To work on the current consultation in Israel, we’ve launched a public mailing list. There’s one for Australia too since there’ll be work to do there very soon, and some others are being set up. Why public?

Benefits of private lists

On private lists, everyone can speak more freely and we don’t give information to our opponents.

However, this assumes that everyone on the list is known and trusted. In practice, we don’t have the luxury of getting to know everyone we might want to work with – especially when they’re on another continent.

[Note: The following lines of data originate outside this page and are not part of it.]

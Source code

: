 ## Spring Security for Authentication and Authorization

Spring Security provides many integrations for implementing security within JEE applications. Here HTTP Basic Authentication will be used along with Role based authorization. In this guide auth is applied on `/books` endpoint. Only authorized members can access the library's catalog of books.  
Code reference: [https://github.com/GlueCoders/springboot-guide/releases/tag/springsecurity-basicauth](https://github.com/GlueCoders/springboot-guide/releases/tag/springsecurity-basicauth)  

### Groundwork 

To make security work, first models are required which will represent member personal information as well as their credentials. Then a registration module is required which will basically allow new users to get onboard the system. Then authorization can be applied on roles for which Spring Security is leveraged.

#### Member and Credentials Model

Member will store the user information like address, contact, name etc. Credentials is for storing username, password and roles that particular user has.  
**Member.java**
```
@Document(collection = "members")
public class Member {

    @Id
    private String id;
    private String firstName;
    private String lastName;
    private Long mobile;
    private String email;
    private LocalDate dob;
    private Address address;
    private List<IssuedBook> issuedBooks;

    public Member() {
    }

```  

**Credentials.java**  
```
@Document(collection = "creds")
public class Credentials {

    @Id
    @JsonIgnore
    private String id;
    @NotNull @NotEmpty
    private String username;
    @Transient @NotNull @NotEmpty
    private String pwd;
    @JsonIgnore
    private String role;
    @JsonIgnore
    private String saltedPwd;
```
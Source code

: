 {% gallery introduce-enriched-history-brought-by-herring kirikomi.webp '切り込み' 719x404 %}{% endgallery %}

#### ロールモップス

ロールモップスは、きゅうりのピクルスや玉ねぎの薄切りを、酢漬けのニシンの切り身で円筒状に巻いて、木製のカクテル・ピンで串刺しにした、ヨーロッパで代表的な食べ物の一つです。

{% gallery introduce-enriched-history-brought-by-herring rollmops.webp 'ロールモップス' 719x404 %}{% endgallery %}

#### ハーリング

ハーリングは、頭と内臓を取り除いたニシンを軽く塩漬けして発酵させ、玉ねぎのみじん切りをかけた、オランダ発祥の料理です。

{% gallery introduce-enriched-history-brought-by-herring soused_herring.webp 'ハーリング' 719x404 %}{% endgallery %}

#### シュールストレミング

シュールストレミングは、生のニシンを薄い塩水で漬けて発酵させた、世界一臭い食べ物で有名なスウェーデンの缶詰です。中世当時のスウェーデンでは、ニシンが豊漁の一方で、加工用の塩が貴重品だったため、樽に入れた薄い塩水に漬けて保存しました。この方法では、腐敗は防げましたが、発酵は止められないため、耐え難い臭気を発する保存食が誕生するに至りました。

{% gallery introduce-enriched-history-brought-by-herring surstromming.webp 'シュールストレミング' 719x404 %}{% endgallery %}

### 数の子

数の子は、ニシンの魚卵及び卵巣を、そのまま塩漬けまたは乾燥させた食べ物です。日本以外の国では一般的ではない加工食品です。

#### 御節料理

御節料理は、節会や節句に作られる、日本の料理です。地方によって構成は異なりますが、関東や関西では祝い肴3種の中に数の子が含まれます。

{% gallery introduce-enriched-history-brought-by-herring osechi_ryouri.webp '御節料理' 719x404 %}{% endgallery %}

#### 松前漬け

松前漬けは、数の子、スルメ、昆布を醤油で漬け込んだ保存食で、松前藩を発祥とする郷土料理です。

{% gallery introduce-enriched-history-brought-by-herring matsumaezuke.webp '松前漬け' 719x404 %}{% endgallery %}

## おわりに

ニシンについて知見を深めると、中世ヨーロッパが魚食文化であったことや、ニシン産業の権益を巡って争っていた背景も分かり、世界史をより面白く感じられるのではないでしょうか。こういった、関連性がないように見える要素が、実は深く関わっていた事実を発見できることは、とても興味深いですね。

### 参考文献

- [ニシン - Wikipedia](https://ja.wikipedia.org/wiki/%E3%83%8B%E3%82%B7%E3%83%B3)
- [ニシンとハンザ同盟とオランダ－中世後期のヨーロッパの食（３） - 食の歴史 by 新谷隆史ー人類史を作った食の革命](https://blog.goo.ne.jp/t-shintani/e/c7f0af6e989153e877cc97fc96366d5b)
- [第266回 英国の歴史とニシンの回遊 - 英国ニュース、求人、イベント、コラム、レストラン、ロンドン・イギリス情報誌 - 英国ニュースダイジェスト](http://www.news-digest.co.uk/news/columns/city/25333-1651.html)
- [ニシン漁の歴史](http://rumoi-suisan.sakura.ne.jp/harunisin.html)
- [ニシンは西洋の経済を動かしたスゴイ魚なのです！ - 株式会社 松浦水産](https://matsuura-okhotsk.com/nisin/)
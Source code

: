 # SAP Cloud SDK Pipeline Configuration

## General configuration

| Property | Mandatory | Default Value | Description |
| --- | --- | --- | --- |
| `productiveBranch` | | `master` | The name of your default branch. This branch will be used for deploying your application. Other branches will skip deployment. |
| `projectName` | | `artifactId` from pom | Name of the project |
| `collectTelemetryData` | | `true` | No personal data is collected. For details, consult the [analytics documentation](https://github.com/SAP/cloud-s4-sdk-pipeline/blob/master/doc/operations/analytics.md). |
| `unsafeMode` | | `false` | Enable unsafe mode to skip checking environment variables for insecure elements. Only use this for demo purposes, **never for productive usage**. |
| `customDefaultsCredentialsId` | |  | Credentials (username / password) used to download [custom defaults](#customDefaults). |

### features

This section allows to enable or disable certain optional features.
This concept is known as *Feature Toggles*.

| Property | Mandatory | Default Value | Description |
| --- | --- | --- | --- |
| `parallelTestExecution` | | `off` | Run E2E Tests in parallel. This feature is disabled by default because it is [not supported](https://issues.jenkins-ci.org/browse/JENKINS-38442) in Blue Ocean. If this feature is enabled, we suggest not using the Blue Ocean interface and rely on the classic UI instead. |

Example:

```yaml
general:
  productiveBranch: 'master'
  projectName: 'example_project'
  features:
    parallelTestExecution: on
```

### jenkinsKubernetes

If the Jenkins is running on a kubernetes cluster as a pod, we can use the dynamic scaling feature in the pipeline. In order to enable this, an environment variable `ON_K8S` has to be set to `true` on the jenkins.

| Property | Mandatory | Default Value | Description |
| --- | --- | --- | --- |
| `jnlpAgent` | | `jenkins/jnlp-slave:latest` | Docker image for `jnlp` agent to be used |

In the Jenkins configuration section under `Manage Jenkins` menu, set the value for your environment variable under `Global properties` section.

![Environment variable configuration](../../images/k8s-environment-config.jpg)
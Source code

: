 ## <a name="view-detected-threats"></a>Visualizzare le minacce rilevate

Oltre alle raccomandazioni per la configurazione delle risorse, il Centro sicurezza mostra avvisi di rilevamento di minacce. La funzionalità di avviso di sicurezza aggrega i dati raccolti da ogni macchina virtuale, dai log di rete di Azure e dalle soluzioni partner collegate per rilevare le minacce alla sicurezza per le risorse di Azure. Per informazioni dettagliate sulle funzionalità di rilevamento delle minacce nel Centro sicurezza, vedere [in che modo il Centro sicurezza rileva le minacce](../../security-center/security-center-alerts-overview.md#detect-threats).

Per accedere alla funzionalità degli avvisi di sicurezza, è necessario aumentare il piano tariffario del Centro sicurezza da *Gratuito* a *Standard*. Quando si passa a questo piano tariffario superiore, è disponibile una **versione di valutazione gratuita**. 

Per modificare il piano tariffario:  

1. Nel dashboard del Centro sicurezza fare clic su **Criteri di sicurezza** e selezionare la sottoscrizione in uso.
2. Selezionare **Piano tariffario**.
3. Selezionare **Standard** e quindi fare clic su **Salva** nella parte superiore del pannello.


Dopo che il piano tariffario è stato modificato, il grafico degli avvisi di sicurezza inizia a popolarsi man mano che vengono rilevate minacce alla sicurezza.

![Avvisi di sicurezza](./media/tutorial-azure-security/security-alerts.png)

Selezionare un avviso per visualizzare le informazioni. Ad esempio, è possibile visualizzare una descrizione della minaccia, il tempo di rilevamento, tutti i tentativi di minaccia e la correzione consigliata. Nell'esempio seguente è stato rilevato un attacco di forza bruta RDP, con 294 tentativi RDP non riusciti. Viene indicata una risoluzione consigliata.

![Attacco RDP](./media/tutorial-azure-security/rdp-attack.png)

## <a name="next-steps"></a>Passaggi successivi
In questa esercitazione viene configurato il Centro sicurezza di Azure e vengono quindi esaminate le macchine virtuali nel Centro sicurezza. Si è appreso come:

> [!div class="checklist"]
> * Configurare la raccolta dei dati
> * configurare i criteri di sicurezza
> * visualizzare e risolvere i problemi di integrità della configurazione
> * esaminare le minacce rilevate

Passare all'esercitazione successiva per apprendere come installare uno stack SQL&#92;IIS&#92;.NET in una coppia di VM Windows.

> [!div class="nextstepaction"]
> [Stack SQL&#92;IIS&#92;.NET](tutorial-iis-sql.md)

As for hiding information from our opponents, I think this is overrated. Our opponents are usually vastly more experienced and better funded than we are, so they don’t have much to learn from us. While trying to hide information from our already-well-informed opponents, we’re also hiding information from our potential supporters who usually arrive with a need for information.

Benefits of public lists

With public lists, newcomers can read the archives and become educated on the situation, and outsiders can find information that was useful in one project which might be useful in their project. When a campaign is finished, a legacy of information is left for future campaigns.

Europe, 2002-2005

The battle over the EU software patents directive was the largest ever campaign against software patents anywhere in the world. Even if we didn’t win outright, the intermediary victories and the final draw were monumental achievements. Obviously, our strategy was not too shabby.

But one thing that I think was a mistake is our reliance on private lists. For all our work, there’s surprisingly little documentation of exactly what happened – the reasons, the people, the rejected ideas. A lot of information and documents are difficult to find, and sadly, a lot has simply disappeared. (Rectifying this is a major goal of the swpat.org documentation wiki)

In the short term – the early phases, when everyone knew everyone else, and when everyone had been involved for a fairly similar length of time, private lists worked. As the campaign stretched on, and the number of people involved grew massively, and most of the people were then “new” people (who didn’t have access to the previous conversations), I think our movement would have been stronger if more information was public instead of private.

And when you look at that campaign as just one phase or sub-project of the larger global campaign, we have the situation where every new campaign has to educate itself without the benefit of much of the knowledge from that previous campaign.

That’s why I think public lists, or at least a preference for public over private, are the best bet for any given campaign, and why they’re best for the long term movement.